▶ [SUPPLIED RECORDS]
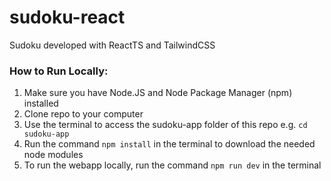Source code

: ﻿# sudoku-react
Sudoku developed with ReactTS and TailwindCSS
### How to Run Locally:
1. Make sure you have Node.JS and Node Package Manager (npm) installed
2. Clone repo to your computer
3. Use the terminal to access the sudoku-app folder of this repo e.g. `cd sudoku-app`
4. Run the command `npm install` in the terminal to download the needed node modules
5. To run the webapp locally, run the command `npm run dev` in the terminal
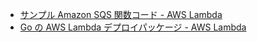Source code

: - [サンプル Amazon SQS 関数コード - AWS Lambda](https://docs.aws.amazon.com/ja_jp/lambda/latest/dg/with-sqs-create-package.html)
- [Go の AWS Lambda デプロイパッケージ - AWS Lambda](https://docs.aws.amazon.com/ja_jp/lambda/latest/dg/golang-package.html)
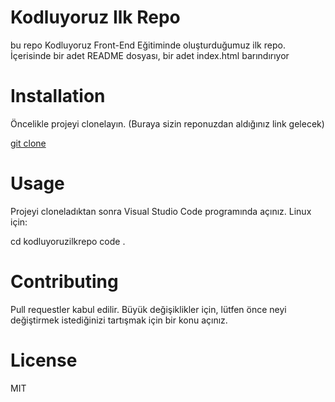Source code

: # Kodluyoruz Ilk Repo

bu repo Kodluyoruz Front-End Eğitiminde oluşturduğumuz ilk repo. İçerisinde bir adet README dosyası, bir adet index.html barındırıyor
# Installation
Öncelikle projeyi clonelayın. (Buraya sizin reponuzdan aldığınız link gelecek)

[git clone](https://github.com/raminyusif/kodluyoruzilkrepo.git)
# Usage
Projeyi cloneladıktan sonra Visual Studio Code programında açınız.
Linux için:

cd kodluyoruzilkrepo
code .

# Contributing

Pull requestler kabul edilir. Büyük değişiklikler için, lütfen önce neyi değiştirmek istediğinizi tartışmak için bir konu açınız.
# License

MIT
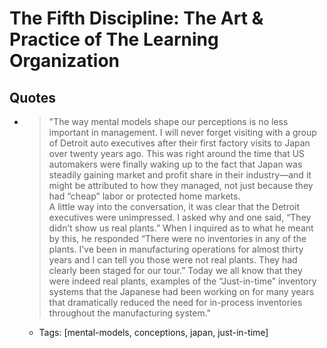
# The Fifth Discipline: The Art & Practice of The Learning Organization

## Quotes

- > "The way mental models shape our perceptions is no less important in
    management. I will never forget visiting with a group of Detroit auto
    executives after their first factory visits to Japan over twenty years
    ago. This was right around the time that US automakers were finally
    waking up to the fact that Japan was steadily gaining market and
    profit share in their industry—and it might be attributed to how they
    managed, not just because they had “cheap” labor or protected home
    markets.  
    A little way into the conversation, it was clear that the
    Detroit executives were unimpressed. I asked why and one said, “They
    didn’t show us real plants.” When I inquired as to what he meant by
    this, he responded “There were no inventories in any of the plants.
    I’ve been in manufacturing operations for almost thirty years and I
    can tell you those were not real plants. They had clearly been staged
    for our tour.” Today we all know that they were indeed real plants,
    examples of the “Just-in-time” inventory systems that the Japanese had
    been working on for many years that dramatically reduced the need for
    in-process inventories throughout the manufacturing system."
    
    - Tags: [mental-models, conceptions, japan, just-in-time]


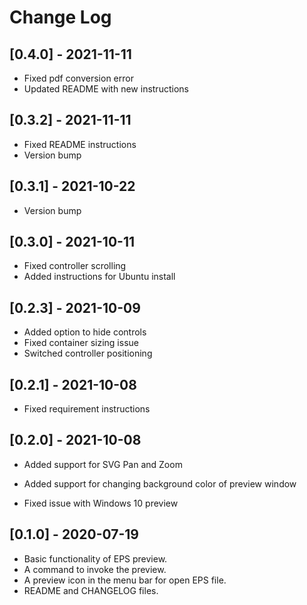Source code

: # Change Log



## [0.4.0] - 2021-11-11

- Fixed pdf conversion error
- Updated README with new instructions



## [0.3.2] - 2021-11-11

- Fixed README instructions
- Version bump



## [0.3.1] - 2021-10-22

- Version bump



## [0.3.0] - 2021-10-11

- Fixed controller scrolling
- Added instructions for Ubuntu install



## [0.2.3] - 2021-10-09

- Added option to hide controls
- Fixed container sizing issue
- Switched controller positioning



## [0.2.1] - 2021-10-08

- Fixed requirement instructions

  

## [0.2.0] - 2021-10-08

- Added support for SVG Pan and Zoom
- Added support for changing background color of preview window

- Fixed issue with Windows 10 preview

  

## [0.1.0] - 2020-07-19

- Basic functionality of EPS preview.
- A command to invoke the preview.
- A preview icon in the menu bar for open EPS file.
- README and CHANGELOG files.
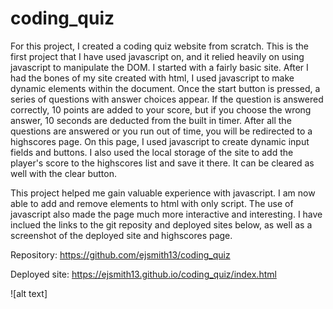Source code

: # coding_quiz

For this project, I created a coding quiz website from scratch. This is the first project that I have used javascript on, and it relied heavily on using javascript to manipulate the DOM. I started with a fairly basic site. After I had the bones of my site created with html, I used javascript to make dynamic elements within the document. Once the start button is pressed, a series of questions with answer choices appear. If the question is answered correctly, 10 points are added to your score, but if you choose the wrong answer, 10 seconds are deducted from the built in timer. After all the questions are answered or you run out of time, you will be redirected to a highscores page. On this page, I used javascript to create dynamic input fields and buttons. I also used the local storage of the site to add the player's score to the highscores list and save it there. It can be cleared as well with the clear button.

This project helped me gain valuable experience with javascript. I am now able to add and remove elements to html with only script. The use of javascript also made the page much more interactive and interesting. I have inclued the links to the git reposity and deployed sites below, as well as a screenshot of the deployed site and highscores page.

Repository:
https://github.com/ejsmith13/coding_quiz

Deployed site:
https://ejsmith13.github.io/coding_quiz/index.html

![alt text]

▶ [DIRECTIONS]
Search the listing for "models" and show every line where it occurs.

▶ [WORKED SOLUTION]
- > "The way mental models shape our perceptions is no less important in
    - Tags: [mental-models, conceptions, japan, just-in-time]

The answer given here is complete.